Restaurant Review: TYO

TYO raises sushi to the realm of haute cuisine.

TYO restaurant (photo credit: PR)
TYO restaurant
(photo credit: PR)
I sit here reflecting on my experience last night at TYO. I have chosen my words carefully, as the immense pleasure of partaking in TYO is not a meal, it is an experience. It was a whirlwind of tastes.
The restaurant really emanates that intimate flavor, with its Japanese minimalist setting and sushi chefs on display so diners can delight in watching their artistic skills. Seating is available at the bar, in the main dining room and in the covered outdoor area with heaters for the cold weather. The curved lit-from- beneath bar is designed so that no matter where you are sitting, you can see everyone else at the bar. The bar is stocked with a wide range of liquors, and the bartenders are practiced in the art of cocktail creation.
But the TYO sushi bar has earned its reputation for far more than its modish ambience. The menu created by master sushi chef Yama Sun rises above and beyond the realm of simply sushi. It offers a large variety for sushi lovers and non-sushi lovers alike. It includes soups, tempuras, yakitori, noodles, makis, hand-rolls, sashimis and much more.
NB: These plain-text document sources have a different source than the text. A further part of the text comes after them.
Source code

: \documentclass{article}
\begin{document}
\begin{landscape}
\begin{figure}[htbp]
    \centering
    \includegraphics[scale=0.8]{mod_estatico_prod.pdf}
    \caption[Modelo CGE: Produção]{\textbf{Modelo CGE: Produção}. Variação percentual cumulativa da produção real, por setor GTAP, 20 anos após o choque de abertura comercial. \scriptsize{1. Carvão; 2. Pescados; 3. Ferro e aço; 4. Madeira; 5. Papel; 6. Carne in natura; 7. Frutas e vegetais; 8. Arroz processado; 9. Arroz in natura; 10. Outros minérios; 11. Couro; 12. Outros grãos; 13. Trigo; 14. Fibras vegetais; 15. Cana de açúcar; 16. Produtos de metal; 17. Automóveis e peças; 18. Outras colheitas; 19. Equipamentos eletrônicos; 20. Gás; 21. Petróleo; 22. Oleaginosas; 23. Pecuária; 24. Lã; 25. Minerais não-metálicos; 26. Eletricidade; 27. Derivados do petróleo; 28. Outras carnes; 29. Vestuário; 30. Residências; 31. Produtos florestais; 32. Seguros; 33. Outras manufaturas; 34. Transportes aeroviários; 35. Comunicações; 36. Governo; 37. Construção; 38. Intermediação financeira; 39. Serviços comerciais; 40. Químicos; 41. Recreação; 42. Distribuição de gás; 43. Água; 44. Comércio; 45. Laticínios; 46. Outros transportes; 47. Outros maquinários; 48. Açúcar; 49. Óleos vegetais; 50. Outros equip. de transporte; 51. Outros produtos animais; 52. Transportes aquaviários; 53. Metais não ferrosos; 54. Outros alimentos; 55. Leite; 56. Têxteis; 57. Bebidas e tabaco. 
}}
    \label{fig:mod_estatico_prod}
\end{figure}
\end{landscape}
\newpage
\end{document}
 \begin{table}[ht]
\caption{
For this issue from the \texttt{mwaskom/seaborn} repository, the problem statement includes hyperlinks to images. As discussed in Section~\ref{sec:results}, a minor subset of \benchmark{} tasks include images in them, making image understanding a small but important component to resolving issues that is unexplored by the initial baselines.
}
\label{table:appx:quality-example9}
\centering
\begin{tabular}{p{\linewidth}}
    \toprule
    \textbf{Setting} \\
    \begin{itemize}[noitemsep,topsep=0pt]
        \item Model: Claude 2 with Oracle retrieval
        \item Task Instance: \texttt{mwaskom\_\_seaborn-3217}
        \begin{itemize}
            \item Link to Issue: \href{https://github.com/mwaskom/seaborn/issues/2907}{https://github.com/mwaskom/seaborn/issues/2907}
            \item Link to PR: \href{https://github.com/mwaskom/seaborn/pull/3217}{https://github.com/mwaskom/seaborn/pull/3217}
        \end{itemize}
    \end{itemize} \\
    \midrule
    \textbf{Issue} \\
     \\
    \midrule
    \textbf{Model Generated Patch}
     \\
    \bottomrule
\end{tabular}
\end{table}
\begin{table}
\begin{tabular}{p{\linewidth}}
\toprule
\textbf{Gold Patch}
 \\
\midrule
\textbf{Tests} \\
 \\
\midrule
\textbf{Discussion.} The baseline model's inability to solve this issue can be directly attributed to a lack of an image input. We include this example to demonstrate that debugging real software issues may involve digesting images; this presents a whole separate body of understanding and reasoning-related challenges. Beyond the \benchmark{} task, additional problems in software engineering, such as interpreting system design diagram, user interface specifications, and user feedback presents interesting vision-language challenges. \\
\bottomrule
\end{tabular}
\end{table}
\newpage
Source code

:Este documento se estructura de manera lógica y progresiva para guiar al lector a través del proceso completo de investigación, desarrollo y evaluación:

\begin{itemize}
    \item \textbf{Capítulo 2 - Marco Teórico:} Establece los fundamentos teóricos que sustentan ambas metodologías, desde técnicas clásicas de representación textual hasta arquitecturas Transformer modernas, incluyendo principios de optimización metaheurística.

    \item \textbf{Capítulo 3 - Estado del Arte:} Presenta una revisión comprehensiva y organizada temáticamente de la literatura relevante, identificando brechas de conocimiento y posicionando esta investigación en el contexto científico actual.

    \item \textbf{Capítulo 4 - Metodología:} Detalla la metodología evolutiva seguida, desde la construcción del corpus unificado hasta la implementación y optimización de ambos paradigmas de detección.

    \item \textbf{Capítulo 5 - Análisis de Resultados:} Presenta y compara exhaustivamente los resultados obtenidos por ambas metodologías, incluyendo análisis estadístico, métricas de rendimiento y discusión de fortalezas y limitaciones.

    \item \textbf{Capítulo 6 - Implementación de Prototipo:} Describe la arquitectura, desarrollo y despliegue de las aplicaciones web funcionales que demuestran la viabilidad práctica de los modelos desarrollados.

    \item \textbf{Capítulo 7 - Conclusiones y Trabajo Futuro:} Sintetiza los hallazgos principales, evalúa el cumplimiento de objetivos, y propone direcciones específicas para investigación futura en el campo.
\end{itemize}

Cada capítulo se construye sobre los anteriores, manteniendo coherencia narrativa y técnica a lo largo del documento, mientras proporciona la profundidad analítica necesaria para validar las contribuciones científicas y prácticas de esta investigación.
The tuna yoka (NIS 64) was the perfect dish to start our meal. It was simply delicious. The tuna was immersed in miso, chili, pine nuts, apples, poached spinach and quail egg. This was followed by nagy maki (NIS 79), which consisted of asparagus and green onions wrapped in kobe beef and hot teriyaki. Each bite just melted in my mouth. The beef was sliced incredibly thinly and was very tender.
Next up was the seaweed salad (NIS 48), which was light and refreshing. The mix of seaweed, shiitake mushrooms, avocado and crisp cucumber in a miso vinaigrette was just right. We then tried the beef fillet (NIS 28) and salmon (NIS 19) yakitori.
Who knew they could be made so deliciously? It took the Japanese, with their fanatical obsession with quality and detail, to show the rest of us that there is a lot more to simple chicken/meat on a stick than you might think. They show us that with masterful execution, this street food with humble origins can join the ranks of haute cuisine.
After a bit of a breather, it was on to the sushi. Most of the rolls are eight pieces, but for some you can order half. We first tried the spicy tuna roll (NIS 72). Accompanied by avocado, cucumber, spring onions and orange tobiko, the contrast of colors made it a visual delight. The tuna was so fresh, it melted in my mouth, with a hint of spiciness that was just perfect. Next up was the amberjack wasabi (NIS 54). The rice was just the right level of sticky and slightly sweet. The fish and vegetable fillings were fresh and colorful. The amberjack was firm and deliciously buttery, not as fatty as yellowtail. It was already seasoned with a sauce, so no additional soy needed. This was followed by the spider roll (NIS 62) of crab tempura, green onions, asparagus, cucumber and avocado.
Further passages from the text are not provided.